Nurses at Seattle Children's request management's help in quelling violence

Forty-four nurses on the psychiatry and behavioral medicine unit at Seattle Children's Hospital signed a letter requesting management's support in curbing violent incidents they say have increased over the past few weeks. 

Police have been called twice to respond to incidents of violence on the unit in the past two weeks, the Washington State Nurses Association, which represents more than 2,000 nurses at the hospital, said in a Nov. 27 news release. 

According to local news reports, police responded Nov. 7 after a teenager in the psychiatry unit armed himself with a metal pole, destroyed property and attacked staff. Police said the patient held an employee in a headlock. In their request for management's help, nurses cited this incident and more than a dozen other "assignments despite objections," or ADOs, nurses have filed with the Department of Labor and Industries since mid-September. 

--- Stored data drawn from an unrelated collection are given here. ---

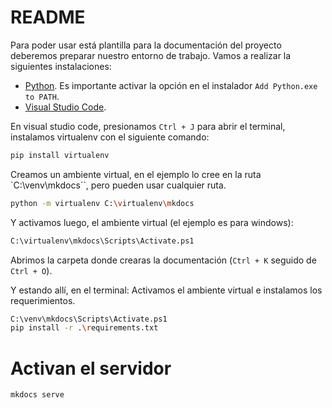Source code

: # README

Para poder usar está plantilla para la documentación del proyecto deberemos preparar nuestro entorno de trabajo. Vamos a realizar la siguientes instalaciones:

- [Python](https://www.python.org/downloads/). Es importante activar la opción en el instalador `Add Python.exe to PATH`. 
- [Visual Studio Code](https://code.visualstudio.com/download).

En visual studio code, presionamos `Ctrl + J` para abrir el terminal, instalamos virtualenv con el siguiente comando:

```bash
pip install virtualenv
```

Creamos un ambiente virtual, en el ejemplo lo cree en la ruta `C:\venv\mkdocs``, pero pueden usar cualquier ruta. 

```bash
python -m virtualenv C:\virtualenv\mkdocs
```

Y activamos luego, el ambiente virtual (el ejemplo es para windows):

```bash
C:\virtualenv\mkdocs\Scripts\Activate.ps1  
```

Abrimos la carpeta donde crearas la documentación (`Ctrl + K` seguido de `Ctrl + O`). 

Y estando allí, en el terminal: Activamos el ambiente virtual  e instalamos los requerimientos. 

```bash
C:\venv\mkdocs\Scripts\Activate.ps1  
pip install -r .\requirements.txt
```

# Activan el servidor

```sh
mkdocs serve
```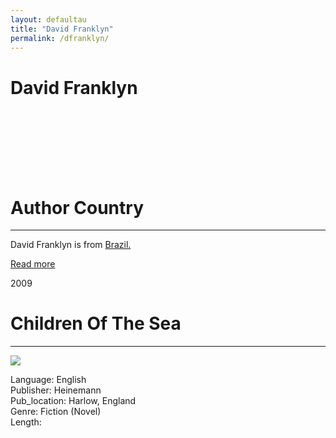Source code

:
 ```yaml
---
layout: defaultau
title: "David Franklyn"
permalink: /dfranklyn/
---
```

<!-- partial:index.partial.html -->
<div class="content">
    <h1>David Franklyn</h1>
    <div class="quote">
        <div><img src="" class="logo"></div>
    </div>
    <div class="timeline">
        <div style="padding-bottom:100px;"></div>
        <div class="block">
            <div class="date right"><p class="right"></p></div>
            <div class="dot"></div>
            <div class="left first">
            <div class="author_country">
                <h1>Author Country</h1><hr>
          <div class="aclocation">   <p>David Franklyn is from <a href="{{ site.baseurl }}/35">Brazil.</a></p></div>
                <div class="acreadmore"><a href="#" target="_blank">Read more</a></div>
            </div>
            </div>
        </div>
        <div class="block">
            <div class="date left"><p class="left">2009</p></div>
            <div class="dot"></div>
            <div class="right hide">
                <h1>Children Of The Sea</h1><hr>
                <p><img src="https://encrypted-tbn2.gstatic.com/images?q=tbn:ANd9GcSo8cT9Ix9EAGNXZjQ5AOSb2zdRPl3NzHKZmDjKKAkjx1PKrB8O"></p>
                <p>
                Language: English<br/>
                Publisher: Heinemann<br/>
                Pub_location: Harlow, England<br/>
                Genre: Fiction (Novel)<br/>
                Length: <br/>                   </p>
            </div>
        </div>
  <!-- partial -->
<script src='https://cdnjs.cloudflare.com/ajax/libs/jquery/3.1.1/jquery.min.js'></script><script  src="{{ site.baseurl }}/assets/js/authorscript.js"></script>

"Staff work in a persistent state of fear as they come into each shift expecting violence and debilitating abuse," nurses wrote in the letter. "Patient care has been compromised to an extent that our milieu is no longer therapeutic, but rather dangerous and detrimental for all who enter the PBMU, staff and patients alike. The unfortunate reality of the unit is an exponentially increasing risk of a sentinel event if the PBMU is left to continue operating under its current conditions." 

Nurses said they want to see more "communication and transparency from hospital management" around escalating violence. Specifically, they requested three safety officers be present during the day, and one overnight. They also asked for a break nurse, resource nurse and safety coach nurse to be added to support nurses working directly with patients. Additionally, they requested nurse-to-patient ratios not exceed 1:8, and for double pay to encourage nurses to stay on staff amid escalating violence. 

In June, the Department of Labor and Industries inspected the unit after nurses filed a workplace violence complaint. After that visit, inspectors offered recommendations but did not issue any citations or penalties. Nurses on the unit say the volume and severity of safety incidents have increased since then. 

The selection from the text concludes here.